Exercise objective – Only the lines that contain the string "Código" belong in the answer; pull them from the records.

[[ Records open ]]

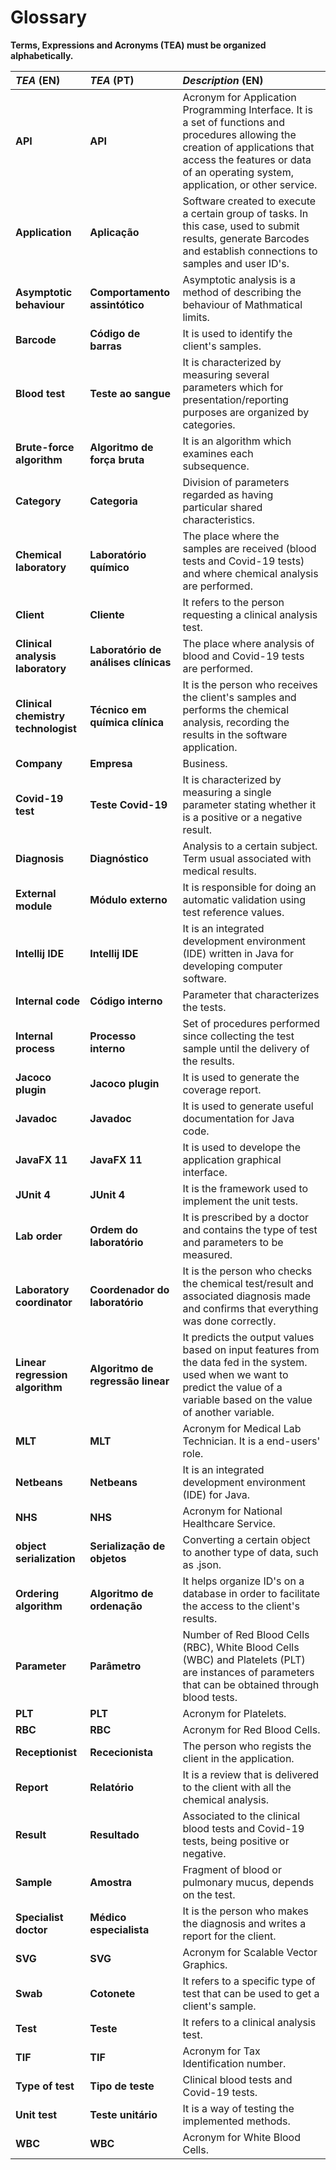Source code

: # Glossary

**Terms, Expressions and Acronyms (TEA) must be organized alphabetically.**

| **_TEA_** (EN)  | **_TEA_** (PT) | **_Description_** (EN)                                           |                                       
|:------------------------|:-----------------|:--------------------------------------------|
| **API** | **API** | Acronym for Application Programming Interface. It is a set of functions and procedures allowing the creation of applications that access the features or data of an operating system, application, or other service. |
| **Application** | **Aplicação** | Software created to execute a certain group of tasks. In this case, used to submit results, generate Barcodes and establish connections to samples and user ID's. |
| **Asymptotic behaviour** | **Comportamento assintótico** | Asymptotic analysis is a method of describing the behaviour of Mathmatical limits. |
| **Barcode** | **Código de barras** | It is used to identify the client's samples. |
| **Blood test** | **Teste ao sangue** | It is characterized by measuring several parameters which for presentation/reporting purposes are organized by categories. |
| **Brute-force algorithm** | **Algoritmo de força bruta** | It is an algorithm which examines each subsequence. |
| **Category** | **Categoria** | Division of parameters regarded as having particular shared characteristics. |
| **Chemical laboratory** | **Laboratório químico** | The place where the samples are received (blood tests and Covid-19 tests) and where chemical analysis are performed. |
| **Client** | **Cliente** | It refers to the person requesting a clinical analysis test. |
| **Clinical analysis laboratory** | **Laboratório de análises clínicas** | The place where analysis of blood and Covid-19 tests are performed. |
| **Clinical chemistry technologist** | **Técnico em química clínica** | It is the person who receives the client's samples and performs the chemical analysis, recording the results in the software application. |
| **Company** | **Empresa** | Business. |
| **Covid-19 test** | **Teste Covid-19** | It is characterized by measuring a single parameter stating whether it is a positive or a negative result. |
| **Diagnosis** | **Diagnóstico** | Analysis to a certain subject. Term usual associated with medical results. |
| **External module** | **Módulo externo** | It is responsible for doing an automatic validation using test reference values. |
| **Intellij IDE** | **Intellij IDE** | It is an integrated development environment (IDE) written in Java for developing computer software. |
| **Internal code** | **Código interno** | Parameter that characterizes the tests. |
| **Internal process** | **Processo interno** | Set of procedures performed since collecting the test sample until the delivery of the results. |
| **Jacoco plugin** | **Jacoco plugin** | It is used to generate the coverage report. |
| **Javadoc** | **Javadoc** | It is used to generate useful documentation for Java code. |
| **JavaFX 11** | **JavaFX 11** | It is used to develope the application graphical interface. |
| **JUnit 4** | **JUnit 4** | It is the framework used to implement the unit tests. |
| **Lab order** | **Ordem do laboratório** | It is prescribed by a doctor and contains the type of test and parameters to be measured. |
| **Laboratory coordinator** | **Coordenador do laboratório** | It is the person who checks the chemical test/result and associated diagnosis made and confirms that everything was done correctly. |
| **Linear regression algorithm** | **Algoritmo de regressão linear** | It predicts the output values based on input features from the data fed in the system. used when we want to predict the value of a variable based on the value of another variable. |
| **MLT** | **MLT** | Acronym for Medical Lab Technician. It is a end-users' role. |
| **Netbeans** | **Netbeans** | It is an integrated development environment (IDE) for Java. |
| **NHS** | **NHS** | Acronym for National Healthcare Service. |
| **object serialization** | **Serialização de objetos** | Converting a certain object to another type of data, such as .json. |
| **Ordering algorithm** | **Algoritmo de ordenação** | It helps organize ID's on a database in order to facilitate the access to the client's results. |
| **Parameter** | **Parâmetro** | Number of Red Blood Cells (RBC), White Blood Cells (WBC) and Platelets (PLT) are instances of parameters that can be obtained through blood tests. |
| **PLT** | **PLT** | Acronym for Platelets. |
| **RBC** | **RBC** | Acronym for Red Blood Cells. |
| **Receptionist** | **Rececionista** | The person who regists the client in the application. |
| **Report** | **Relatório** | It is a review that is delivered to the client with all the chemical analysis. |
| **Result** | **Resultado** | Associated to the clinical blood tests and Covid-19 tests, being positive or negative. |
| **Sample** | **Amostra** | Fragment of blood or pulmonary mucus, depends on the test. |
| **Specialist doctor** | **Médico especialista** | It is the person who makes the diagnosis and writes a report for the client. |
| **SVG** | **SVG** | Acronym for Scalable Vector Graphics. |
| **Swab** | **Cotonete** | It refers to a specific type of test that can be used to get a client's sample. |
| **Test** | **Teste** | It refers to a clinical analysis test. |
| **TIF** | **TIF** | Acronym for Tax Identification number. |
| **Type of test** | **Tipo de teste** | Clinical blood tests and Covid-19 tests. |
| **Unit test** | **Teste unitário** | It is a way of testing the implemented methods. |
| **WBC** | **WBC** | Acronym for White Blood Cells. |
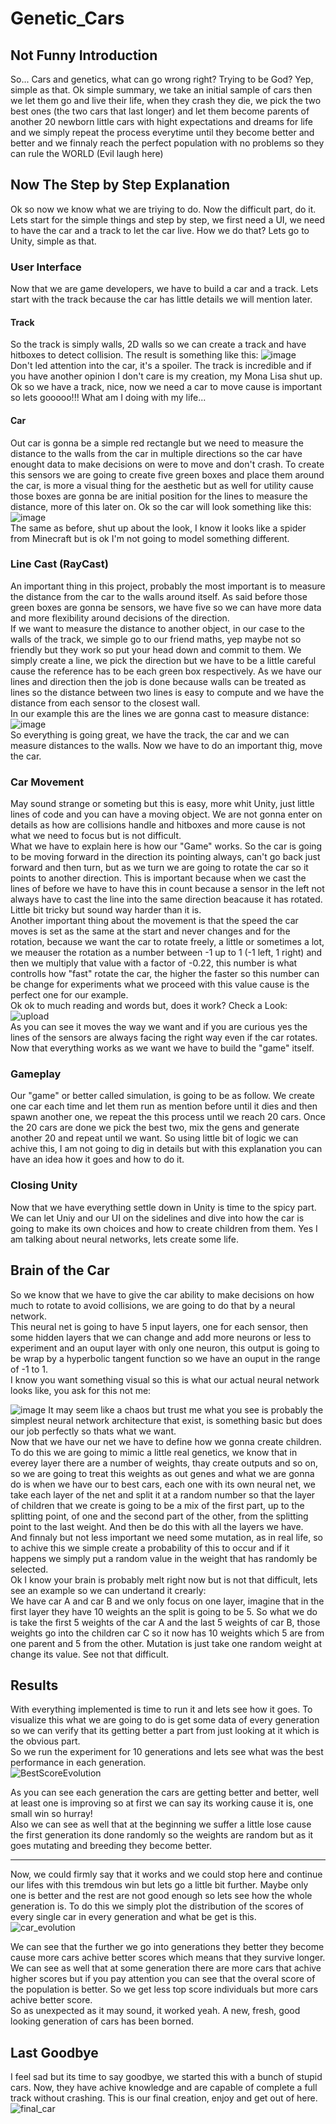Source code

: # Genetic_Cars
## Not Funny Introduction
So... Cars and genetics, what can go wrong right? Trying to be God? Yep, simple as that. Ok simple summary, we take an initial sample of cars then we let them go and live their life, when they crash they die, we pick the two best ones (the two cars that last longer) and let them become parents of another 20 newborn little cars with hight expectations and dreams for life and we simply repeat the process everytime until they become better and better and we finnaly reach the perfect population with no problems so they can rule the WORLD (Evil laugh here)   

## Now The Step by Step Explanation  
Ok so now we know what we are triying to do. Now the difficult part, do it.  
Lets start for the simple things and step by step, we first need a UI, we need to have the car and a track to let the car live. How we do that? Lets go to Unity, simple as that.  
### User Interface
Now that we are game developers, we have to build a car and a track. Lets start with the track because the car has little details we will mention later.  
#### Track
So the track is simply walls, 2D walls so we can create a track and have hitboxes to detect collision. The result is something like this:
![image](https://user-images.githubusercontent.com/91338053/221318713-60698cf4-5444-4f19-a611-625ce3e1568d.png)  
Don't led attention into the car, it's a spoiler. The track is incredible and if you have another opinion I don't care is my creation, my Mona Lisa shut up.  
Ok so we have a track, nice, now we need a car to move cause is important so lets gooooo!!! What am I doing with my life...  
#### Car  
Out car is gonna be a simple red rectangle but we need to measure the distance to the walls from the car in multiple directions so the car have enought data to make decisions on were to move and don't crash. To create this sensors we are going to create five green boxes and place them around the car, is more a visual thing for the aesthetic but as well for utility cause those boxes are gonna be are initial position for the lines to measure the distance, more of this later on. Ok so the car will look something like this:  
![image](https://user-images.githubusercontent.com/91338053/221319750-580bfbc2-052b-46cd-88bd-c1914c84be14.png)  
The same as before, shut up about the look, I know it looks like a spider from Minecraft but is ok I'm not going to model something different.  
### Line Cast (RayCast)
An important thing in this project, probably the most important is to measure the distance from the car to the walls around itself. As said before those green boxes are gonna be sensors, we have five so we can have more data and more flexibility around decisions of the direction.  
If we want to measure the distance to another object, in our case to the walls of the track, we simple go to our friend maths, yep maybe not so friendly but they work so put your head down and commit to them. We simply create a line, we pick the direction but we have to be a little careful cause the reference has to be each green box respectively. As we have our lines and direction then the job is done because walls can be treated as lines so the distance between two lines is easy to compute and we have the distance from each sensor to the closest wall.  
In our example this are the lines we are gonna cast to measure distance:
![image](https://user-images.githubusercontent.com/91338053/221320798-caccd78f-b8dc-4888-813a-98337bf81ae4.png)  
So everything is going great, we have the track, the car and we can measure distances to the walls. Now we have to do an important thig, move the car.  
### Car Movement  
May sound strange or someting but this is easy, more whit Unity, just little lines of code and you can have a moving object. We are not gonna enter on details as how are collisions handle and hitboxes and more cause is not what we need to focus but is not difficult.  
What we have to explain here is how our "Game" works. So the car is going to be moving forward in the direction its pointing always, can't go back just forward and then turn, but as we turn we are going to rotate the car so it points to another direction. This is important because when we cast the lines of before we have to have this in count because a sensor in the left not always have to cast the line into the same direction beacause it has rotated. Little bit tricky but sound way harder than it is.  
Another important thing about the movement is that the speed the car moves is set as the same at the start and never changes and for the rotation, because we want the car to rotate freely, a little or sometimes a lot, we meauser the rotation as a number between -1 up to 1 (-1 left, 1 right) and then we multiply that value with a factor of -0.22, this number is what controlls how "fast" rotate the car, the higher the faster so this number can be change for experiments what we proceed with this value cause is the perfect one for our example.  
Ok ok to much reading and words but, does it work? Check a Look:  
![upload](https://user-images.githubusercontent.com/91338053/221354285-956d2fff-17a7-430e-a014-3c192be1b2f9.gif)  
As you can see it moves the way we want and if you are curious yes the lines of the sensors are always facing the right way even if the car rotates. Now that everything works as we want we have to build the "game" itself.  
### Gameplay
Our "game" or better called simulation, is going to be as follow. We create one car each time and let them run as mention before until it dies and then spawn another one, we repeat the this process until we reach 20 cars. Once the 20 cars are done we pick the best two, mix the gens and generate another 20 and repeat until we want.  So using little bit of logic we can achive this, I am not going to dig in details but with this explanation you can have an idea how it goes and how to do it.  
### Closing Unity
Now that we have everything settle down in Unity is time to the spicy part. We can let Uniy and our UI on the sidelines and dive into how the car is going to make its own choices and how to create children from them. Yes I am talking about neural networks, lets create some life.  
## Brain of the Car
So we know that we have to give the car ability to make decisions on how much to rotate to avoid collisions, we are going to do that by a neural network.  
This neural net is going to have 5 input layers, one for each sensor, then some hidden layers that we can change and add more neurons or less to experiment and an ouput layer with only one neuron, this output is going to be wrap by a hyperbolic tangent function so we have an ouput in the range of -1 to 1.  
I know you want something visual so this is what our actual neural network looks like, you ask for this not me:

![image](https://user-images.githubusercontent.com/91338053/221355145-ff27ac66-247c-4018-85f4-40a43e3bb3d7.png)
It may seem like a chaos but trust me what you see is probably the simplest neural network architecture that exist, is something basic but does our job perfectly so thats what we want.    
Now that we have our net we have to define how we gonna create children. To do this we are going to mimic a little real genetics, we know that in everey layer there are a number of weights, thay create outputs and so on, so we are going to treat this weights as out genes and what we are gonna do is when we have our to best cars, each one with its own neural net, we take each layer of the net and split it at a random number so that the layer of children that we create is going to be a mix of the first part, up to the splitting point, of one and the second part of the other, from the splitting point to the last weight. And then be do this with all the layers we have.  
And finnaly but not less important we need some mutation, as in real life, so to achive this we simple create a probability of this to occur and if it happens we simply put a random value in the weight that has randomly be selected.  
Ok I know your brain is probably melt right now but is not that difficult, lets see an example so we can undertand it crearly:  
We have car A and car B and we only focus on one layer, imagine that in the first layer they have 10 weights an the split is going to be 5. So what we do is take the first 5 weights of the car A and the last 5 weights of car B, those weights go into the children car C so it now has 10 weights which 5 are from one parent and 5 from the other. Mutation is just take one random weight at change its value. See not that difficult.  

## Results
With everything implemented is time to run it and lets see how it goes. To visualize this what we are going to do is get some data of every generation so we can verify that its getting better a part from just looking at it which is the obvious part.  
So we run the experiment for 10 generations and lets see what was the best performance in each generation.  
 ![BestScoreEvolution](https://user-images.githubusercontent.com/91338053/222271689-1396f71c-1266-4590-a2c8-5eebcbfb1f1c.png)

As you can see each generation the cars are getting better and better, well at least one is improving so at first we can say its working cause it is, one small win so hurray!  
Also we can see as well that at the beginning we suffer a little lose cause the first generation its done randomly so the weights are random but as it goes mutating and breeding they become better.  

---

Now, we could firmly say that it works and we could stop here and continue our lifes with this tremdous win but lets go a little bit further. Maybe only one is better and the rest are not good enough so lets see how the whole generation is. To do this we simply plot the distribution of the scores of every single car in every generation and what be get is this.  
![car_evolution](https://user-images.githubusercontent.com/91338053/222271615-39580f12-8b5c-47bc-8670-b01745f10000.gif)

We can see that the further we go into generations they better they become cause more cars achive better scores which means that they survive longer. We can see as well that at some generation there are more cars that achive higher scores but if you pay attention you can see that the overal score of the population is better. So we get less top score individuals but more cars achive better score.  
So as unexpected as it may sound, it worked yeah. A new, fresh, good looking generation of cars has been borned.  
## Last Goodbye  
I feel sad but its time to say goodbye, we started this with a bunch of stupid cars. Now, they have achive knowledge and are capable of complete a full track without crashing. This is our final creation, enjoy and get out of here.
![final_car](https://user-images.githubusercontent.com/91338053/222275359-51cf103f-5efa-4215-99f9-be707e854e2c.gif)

[[ Records closed ]]

Task answer –
| **Barcode** | **Código de barras** | It is used to identify the client's samples. |
| **Internal code** | **Código interno** | Parameter that characterizes the tests. |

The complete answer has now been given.